08 tuesday night blues
if you’ve ever been in a bar drinking because there is nothing else that might help you breathe, you know what i am talking about. it seems to me that especially the men in such bars, emergency drinkers, are all one from a certain angle, and that it is mostly the fact that others have to face similar situations that offers the consolation we are all looking for in such places, albeit talisker is always a reason to stay up late.

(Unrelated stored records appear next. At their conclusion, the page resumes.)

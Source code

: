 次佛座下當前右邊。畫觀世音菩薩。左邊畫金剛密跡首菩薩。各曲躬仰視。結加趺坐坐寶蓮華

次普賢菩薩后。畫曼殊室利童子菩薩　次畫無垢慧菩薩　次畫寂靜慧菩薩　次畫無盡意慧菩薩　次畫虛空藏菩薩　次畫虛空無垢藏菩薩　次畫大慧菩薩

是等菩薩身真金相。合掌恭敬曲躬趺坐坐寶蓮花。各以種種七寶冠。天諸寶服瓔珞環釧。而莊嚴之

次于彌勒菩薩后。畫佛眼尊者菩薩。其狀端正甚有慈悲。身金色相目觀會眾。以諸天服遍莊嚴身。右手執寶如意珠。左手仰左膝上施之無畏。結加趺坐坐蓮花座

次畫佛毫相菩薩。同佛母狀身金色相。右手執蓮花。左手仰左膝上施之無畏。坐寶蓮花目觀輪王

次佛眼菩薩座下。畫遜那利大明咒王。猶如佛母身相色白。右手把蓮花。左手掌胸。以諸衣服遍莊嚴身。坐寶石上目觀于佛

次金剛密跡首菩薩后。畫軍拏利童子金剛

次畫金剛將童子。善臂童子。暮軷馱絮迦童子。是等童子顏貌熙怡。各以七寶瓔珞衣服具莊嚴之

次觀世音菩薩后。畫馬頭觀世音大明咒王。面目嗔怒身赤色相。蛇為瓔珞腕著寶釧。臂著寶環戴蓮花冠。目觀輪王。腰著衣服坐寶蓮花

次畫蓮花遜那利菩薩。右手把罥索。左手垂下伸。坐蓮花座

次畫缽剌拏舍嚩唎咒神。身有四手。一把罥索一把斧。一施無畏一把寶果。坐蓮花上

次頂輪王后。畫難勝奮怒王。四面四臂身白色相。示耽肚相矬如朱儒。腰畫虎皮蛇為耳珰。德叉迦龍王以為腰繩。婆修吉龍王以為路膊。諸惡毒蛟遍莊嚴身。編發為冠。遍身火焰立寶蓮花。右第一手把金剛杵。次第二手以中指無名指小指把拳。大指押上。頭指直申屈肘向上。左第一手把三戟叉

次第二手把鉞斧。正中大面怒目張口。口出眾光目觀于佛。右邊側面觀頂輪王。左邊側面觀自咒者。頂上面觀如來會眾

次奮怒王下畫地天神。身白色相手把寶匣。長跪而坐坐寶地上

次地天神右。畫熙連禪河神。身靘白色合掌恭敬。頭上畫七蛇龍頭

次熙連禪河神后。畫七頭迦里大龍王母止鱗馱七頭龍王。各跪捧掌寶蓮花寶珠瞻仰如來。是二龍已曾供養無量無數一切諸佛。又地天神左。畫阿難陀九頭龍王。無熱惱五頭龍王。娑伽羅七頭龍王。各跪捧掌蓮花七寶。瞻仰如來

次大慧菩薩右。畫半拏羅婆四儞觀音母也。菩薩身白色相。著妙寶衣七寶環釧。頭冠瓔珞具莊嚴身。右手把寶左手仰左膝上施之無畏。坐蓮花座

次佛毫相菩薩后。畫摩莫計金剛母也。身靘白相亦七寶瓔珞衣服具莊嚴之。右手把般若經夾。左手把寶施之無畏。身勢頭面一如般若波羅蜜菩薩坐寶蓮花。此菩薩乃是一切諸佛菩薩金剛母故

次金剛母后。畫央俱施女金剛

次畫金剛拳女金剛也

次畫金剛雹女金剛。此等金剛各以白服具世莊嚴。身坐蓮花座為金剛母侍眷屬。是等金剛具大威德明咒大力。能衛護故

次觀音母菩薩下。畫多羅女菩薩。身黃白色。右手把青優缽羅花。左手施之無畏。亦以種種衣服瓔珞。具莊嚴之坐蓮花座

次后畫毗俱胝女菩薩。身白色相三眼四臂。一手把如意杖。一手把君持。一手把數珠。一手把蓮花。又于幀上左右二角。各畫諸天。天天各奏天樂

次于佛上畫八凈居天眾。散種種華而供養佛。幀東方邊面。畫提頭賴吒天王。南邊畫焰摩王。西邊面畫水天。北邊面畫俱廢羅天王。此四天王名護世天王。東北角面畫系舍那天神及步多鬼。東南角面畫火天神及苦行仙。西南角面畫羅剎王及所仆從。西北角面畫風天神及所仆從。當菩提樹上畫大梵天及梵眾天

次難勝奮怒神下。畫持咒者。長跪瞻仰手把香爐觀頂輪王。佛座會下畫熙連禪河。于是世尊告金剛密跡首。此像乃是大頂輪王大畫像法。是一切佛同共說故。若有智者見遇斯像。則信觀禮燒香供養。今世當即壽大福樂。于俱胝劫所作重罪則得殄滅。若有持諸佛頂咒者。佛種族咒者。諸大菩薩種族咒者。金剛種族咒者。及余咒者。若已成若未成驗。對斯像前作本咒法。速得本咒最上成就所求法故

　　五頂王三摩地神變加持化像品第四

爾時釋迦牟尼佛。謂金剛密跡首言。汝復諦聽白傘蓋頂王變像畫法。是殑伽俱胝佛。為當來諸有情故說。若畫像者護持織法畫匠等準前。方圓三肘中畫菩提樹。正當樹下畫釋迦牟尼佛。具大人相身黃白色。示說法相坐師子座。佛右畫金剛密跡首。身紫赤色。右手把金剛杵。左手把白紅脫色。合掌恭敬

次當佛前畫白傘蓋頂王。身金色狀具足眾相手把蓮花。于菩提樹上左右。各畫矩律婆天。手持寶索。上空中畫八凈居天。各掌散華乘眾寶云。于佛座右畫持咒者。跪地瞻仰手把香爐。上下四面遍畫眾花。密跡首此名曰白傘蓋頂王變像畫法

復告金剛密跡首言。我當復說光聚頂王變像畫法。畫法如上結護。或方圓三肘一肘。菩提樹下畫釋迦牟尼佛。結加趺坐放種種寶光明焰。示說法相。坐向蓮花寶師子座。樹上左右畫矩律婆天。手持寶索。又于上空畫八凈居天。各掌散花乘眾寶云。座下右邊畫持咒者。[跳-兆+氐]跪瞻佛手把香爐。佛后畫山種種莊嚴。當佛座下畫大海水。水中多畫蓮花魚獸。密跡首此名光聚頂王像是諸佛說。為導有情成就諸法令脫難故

very few pubs that i’ve been to are really good in offering this warm homely something. but if you know just one which works for you, there is no other religion you’ll ever need.
09 nothing more
friends come and go, on the whole, and thats ok in most of the cases: you grow, they grow, you might grow apart… nothing wrong with it, i have always preferred honesty to loyalty. on the other hand, there are people of whom you always hope that they will stay, and who will then thoroughly disappoint you when they let you down. most often, i encounter such situations when a) the person in question is female and b) she has a boyfriend or husband. (i don’t know why, but i seem to be the natural enemy of all boyfriends in this world.) when “she” told me that she could not go on seeing me, i already knew that she would be extremely hard to miss. which she still is. however, “she” is not to be confused with the “she” in other songs on the album…
10 the dark
i woke up after a really bosch-ian nightmare and stumbled to the computer. the whole thing was written, recorded, mixed in 2 hours. be welcomed to your own nightmare.
11 about us
there are lines in here that go back 10 years, too. i wrote the refrain in 13/8 before i even knew that 13/8 existed or how to play it (which might have been the reason why all schoolboy bands failed playing “about us”, back then called “the last song”.) today, some parts of the lyrics felt as if my throat were too narrow to let the words float through it, the proverbial lump just would not let me sing them. interestingly, these parts were the oldest, the most naive, the ones i had wanted to change first; but as soon as i had tried to sing the new versions and the older worlds came out, i knew the song would not let me change a single vowel.
“about us” is my way of being brave. the last song i sing is smiling. at least it is trying very hard.